Ramin Bahrani Shorts Collection
Run Time: 53 min.
Iranian-American filmmaker Ramin Bahrani was born in Winston-Salem. His films have won awards and acclaim all over the world, from Venice to Cannes. Bahrani is a recipient of a Guggenheim Fellowship and a Someone to Watch Independent Spirit Award in 2008. His films have won numerous awards: Goodbye Solo won the Critics’ Prize for best film at the Venice Film Festival (2009), and 99 Homes won Michael Shannon SAG and Golden Globe nominations in 2015.
During his 20 year career, Bahrani also wrote, produced and/or directed many short films. a/perture is pleased to present this selection of three shorts in our virtual cinema.
Plastic Bag (2009) – 19 mins
This short film by American director Ramin Bahrani (Goodbye Solo) traces the epic, existential journey of a plastic bag (voiced by Werner Herzog) searching for its lost maker, the woman who took it home from the store and eventually discarded it. Along the way, it encounters strange creatures, experiences love in the sky, grieves the loss of its beloved maker, and tries to grasp its purpose in the world.
In the end, the wayward plastic bag wafts its way to the ocean, into the tides, and out into the Pacific Ocean trash vortex — a promised nirvana where it will settle among its own kind and gradually let the memories of its maker slip away.

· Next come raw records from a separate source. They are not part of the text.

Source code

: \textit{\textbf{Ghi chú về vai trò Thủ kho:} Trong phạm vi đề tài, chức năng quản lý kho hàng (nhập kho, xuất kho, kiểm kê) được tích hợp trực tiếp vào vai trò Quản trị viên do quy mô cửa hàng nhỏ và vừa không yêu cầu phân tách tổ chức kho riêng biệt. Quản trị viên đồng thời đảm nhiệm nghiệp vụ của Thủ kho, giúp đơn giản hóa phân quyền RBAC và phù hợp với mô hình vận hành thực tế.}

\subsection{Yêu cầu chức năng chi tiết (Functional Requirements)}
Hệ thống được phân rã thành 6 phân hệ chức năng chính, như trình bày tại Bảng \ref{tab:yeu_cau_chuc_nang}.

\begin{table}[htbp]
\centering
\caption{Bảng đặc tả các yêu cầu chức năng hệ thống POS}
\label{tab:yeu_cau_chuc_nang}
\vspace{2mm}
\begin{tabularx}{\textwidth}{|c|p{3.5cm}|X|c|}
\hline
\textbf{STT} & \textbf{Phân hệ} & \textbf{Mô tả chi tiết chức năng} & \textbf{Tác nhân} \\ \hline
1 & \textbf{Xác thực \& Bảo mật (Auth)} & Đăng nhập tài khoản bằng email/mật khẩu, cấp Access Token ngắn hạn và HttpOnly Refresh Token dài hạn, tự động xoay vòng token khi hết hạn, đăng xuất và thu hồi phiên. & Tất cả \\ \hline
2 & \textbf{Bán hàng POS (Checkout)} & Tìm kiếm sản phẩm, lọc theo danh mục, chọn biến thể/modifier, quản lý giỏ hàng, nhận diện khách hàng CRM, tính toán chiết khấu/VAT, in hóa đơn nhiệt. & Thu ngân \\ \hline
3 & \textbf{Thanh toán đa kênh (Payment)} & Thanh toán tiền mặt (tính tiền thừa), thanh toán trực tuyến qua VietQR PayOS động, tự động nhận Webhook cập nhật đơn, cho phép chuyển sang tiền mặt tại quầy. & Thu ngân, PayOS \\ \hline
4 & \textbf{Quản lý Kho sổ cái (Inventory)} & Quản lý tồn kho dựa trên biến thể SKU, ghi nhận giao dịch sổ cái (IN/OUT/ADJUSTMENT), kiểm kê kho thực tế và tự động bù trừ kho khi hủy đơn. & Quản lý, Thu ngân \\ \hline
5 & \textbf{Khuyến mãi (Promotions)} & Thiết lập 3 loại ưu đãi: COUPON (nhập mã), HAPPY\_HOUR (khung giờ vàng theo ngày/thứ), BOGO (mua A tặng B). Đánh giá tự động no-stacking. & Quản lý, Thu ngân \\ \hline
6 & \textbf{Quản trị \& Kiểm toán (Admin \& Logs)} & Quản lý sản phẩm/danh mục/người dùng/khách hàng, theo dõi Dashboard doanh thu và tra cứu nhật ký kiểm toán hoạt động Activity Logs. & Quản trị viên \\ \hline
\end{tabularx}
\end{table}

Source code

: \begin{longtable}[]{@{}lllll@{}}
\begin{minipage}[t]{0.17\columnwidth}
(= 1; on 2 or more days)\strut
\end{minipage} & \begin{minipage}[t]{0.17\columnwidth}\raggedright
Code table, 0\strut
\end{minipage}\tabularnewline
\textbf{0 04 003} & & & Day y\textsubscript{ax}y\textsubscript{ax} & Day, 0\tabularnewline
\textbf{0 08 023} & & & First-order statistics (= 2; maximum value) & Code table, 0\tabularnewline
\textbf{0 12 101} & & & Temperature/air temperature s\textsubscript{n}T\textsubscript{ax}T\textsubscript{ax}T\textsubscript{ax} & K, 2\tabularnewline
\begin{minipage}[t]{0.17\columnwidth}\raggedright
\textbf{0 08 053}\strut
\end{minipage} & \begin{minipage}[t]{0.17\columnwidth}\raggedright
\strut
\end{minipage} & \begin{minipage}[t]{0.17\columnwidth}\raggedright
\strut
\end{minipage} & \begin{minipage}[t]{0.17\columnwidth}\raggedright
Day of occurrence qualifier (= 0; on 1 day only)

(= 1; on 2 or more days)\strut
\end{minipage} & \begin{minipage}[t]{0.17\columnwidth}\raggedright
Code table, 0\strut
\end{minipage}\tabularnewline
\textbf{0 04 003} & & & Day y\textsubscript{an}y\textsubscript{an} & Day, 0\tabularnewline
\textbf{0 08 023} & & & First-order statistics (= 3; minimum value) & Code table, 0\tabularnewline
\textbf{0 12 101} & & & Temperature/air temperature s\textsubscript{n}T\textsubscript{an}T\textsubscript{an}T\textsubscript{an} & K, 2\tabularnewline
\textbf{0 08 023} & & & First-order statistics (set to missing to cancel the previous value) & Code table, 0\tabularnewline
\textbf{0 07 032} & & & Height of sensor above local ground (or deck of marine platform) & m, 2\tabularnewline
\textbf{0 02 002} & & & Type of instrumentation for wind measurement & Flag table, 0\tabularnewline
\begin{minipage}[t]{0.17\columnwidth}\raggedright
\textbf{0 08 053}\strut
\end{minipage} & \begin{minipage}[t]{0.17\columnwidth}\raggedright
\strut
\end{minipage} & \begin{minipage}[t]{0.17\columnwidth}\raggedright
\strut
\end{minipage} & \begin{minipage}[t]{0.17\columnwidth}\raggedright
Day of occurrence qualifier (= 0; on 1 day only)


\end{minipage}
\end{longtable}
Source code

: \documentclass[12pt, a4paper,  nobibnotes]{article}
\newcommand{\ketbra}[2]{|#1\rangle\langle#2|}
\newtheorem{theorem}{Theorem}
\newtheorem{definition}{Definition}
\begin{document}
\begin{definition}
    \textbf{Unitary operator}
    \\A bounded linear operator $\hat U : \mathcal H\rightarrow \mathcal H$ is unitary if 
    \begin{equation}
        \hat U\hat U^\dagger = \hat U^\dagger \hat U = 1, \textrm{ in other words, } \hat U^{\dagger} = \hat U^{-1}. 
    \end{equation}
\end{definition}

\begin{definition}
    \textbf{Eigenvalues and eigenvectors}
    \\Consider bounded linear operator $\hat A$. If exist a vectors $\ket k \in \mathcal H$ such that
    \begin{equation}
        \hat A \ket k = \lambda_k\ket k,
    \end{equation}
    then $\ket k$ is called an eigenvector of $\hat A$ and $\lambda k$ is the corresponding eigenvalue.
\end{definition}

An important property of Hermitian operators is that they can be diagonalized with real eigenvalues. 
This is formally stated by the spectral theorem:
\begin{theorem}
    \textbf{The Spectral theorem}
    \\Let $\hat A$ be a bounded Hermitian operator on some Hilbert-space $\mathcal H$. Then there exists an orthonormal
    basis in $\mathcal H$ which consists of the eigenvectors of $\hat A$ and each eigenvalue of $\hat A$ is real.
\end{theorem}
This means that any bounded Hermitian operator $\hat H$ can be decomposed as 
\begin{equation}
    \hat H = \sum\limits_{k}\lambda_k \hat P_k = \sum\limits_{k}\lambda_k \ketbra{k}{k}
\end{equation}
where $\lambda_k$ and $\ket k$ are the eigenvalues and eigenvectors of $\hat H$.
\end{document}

Lift You Up (2014) – 8 mins
Glyn is a volunteer egg inspector in North Carolina who died and was revived after a heart attack. Since then, his outlook on life has taken a spiritual, thoughtful bent: He waxes poetic on life, death, and the meaning of existence. “The habit of attending to small things and of appreciating small courtesies is one of the important marks of a good person,” Nelson Mandela
Blood Kin (2018) – 26 mins
In 2009, Red Oak’s community in Texas is in a state of shock due to a patricide incident. Austin Eversole, age 15 at the time, who had suffered a long period of psychological and sexual abuse in his father’s hands, is sentenced to an outrageous 40-year incarceration. Famous director Ramin Bahrani interviews the perpetrator, as well as other members of the family, avoiding easy criticism and wishful thinking. On the contrary, he contemplates in a discrete and low-key tone, allowing all the pain and suffering to slip out of quivering lips and faces.